A braccetto con la suocera, il presidente francese, Nicolas Sarkozy, si è presentato lo scorso 16 agosto alla riunione dei comproprietari di Cap Negre, l’angolo di Costa Azzurra, tra Tolone e Saint Tropez, dove sua moglie, Carla Bruni, possiede una villa sul mare e dove la coppia presidenziale ha trascorso le vacanze. Quel 16 agosto alle 18 - ha scritto ieri Var Matin, quotidiano locale - Marisa Borini, la mamma della Bruni, era stata invitata assieme agli altri 54 residenti a discutere sui normali problemi di ogni condominio, più o meno lussuoso: l’assunzione di un nuovo guardiano, la cura dei viali e delle composizioni di fiori, la definizione di alcuni problemi giuridici.

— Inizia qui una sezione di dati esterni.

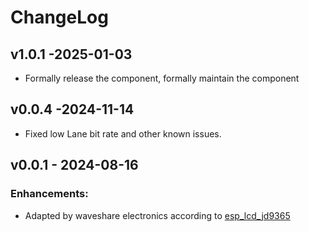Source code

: # ChangeLog

## v1.0.1 -2025-01-03

* Formally release the component, formally maintain the component

## v0.0.4 -2024-11-14

* Fixed low Lane bit rate and other known issues.

## v0.0.1 - 2024-08-16

### Enhancements:

* Adapted by waveshare electronics according to [esp_lcd_jd9365](https://components.espressif.com/components/espressif/esp_lcd_jd9365)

In pantaloncini e camicia, look casual, Sarkozy si è presentato tra la sorpresa di tutti una mezz’ora dopo l’inizio dell’assemblea. «Ha precisato che non veniva come presidente - ha raccontato uno dei partecipanti alla riunione - ma come semplice vicino». Sarkozy non ha comunque rinunciato a un ruolo da protagonista, tenendo una sorta di discorso. «Ha cominciato ringraziandoci per aver preservato la sua tranquillità e si è anche scusato del disturbo che la sua presenza poteva creare». Tra i condòmini il giudizio sull’illustre ospite è comunque diviso. Secondo alcuni la visita è risultata «simpatica». Altri non l’hanno gradita perchè il presidente ha «osato» intromettersi nel dibattito su temi che non lo riguardavano. «Ne ha soprattutto approfittato per ricordarci che comune e prefettura ci hanno ordinato di sistemare i problemi legali della comproprietà». «Un presidente non può prendere parte a una riunione di condominio - aggiunge un altro dei presenti - se comincia a occuparsi di tutti i piccoli problemi dei litorali di Francia non finisce più!». Come è arrivato, così, mezz’ora dopo, Sarkozy al braccio della suocera - che non ha detto una parola - se n’è andato.